3.50. <AuthBy PAM>

<AuthBy PAM> provides authentication via any method supported by PAM (Pluggable Authentication Modules) on your host. It is implemented in AuthPAM.pm. It requires that PAM be installed and configured on your host, and it also requires the Perl module Authen::PAM 0.04 or later. It is part of CPAN. For more information, see Section 2.1.2. CPAN.
<AuthBy PAM> asks PAM to authenticate the user using the PAM service specified with the Service parameter (defaults to login).
AuthBy PAM has not been tested on Windows platforms.
Tip
Make sure PAM is configured on your host before building and testing the Authen-PAM Perl module, otherwise make test will report errors. This will usually require configuring /etc/pam.conf, or perhaps /etc/pam.d/login for the login service. For example, on our Red Hat Enterprise Linux 5.2, we found that we had to remove the pam_securetty from our /etc/pam.d/login file to enable testing from other than a secure TTY. Consult your system documentation for details on configuring PAM.
<AuthBy PAM> understands also the same parameters as <AuthBy xxxxxx>. For more information, see Section 3.32. <AuthBy xxxxxx>.

3.50.1. Service

This optional parameter specifies the PAM service to be used to authenticate the user name.

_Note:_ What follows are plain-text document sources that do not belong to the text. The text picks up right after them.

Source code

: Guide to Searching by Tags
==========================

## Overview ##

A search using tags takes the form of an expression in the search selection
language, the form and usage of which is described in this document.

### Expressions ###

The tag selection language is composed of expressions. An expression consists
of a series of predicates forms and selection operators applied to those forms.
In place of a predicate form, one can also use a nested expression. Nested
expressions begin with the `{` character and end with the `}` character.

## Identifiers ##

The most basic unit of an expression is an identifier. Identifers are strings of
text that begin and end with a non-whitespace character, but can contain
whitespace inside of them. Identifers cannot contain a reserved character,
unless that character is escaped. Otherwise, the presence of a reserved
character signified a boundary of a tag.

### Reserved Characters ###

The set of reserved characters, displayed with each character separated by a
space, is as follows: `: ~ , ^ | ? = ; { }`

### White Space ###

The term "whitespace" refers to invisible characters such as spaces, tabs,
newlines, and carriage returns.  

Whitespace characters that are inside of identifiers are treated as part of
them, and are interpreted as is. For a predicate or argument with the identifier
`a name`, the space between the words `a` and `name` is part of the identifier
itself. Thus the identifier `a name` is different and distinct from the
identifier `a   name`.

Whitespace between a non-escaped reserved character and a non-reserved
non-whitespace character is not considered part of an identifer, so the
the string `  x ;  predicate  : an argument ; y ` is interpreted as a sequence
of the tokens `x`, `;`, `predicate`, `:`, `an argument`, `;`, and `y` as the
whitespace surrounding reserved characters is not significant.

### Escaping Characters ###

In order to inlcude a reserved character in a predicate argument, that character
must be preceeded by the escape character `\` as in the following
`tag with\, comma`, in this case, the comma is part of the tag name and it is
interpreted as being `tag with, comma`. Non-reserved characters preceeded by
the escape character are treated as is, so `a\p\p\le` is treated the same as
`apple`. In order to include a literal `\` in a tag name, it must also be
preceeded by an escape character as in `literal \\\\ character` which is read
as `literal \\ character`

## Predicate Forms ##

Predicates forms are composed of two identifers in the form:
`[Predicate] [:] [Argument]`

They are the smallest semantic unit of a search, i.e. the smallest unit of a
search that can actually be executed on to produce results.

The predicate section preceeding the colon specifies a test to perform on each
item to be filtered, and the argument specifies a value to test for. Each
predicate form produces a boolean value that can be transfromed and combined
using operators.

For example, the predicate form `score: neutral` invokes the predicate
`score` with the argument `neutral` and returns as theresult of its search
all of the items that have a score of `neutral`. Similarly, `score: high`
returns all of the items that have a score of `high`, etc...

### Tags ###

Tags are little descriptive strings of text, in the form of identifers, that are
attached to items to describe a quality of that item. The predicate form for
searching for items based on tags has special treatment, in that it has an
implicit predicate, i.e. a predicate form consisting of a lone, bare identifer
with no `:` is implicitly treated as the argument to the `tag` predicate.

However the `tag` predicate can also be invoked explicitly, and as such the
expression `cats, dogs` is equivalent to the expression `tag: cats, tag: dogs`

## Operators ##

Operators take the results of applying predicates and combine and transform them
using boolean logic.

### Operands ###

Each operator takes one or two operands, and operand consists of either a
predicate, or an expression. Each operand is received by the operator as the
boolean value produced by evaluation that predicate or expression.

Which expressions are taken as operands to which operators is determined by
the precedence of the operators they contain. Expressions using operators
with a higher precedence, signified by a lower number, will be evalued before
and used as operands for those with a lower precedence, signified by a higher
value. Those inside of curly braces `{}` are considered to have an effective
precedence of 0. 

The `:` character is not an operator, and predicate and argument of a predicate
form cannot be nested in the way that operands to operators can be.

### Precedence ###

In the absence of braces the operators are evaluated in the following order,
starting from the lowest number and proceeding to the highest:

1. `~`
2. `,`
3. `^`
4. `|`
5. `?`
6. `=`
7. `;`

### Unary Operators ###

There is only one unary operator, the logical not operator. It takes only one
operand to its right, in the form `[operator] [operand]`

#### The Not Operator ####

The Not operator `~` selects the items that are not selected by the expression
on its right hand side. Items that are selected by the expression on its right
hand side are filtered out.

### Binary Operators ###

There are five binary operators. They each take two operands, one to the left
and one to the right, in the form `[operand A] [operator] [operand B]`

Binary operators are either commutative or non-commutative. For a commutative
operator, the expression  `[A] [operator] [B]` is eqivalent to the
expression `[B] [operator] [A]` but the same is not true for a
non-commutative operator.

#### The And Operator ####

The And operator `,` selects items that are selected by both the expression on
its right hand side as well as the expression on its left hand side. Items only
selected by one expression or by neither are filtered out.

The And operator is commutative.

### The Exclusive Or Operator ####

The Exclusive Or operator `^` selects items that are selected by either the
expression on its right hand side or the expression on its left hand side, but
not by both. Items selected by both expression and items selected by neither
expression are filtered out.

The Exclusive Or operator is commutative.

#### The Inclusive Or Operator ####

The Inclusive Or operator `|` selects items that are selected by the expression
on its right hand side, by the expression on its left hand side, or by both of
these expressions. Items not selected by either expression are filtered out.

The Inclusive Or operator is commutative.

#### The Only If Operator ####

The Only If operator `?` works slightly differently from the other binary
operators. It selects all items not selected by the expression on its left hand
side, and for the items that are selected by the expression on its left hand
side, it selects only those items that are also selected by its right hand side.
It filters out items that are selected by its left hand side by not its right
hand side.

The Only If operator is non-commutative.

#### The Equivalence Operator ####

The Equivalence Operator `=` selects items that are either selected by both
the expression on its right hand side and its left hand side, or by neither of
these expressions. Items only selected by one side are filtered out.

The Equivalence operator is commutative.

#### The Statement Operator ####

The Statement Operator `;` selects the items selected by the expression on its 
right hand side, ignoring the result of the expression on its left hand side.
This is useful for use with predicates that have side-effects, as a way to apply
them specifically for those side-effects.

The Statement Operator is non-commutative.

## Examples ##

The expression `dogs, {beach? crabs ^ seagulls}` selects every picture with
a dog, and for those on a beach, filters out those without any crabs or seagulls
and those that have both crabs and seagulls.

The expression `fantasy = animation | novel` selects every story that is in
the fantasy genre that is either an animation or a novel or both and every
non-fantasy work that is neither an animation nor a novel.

If not specified, it defaults to login
# We want to use the PAM "ppp" service to authenticate our users
Service ppp

3.50.2. UsePamEnv

This optional parameter allow you to get UID, GID etc. if your PAM supports it, and your Authen::PAM was compiled with -DHAVE_PAM_ENV_FUNCTIONS. This can be useful with PAM authenticators which can supply UID, GID or other values of the user.
If this parameter is set, AuthBy PAM will gather PAM Environment strings and use them to set RADIUS reply attributes according to the following table:

Table 9. How PAM Environment strings are converted to RADIUS reply attributes

PAM Env string RADIUS reply attribute
UID OSC-Uid
GID OSC-Gid
HOME OSC-Home
SHELL OSC-Shell

3.50.3. PasswordPrompt

This optional parameter allows you to specify the prompt string which PAM uses to ask for a password. Defaults to ‘password’. You may need to change this if your PAM module asks for data with a different prompt, such as ‘Code’.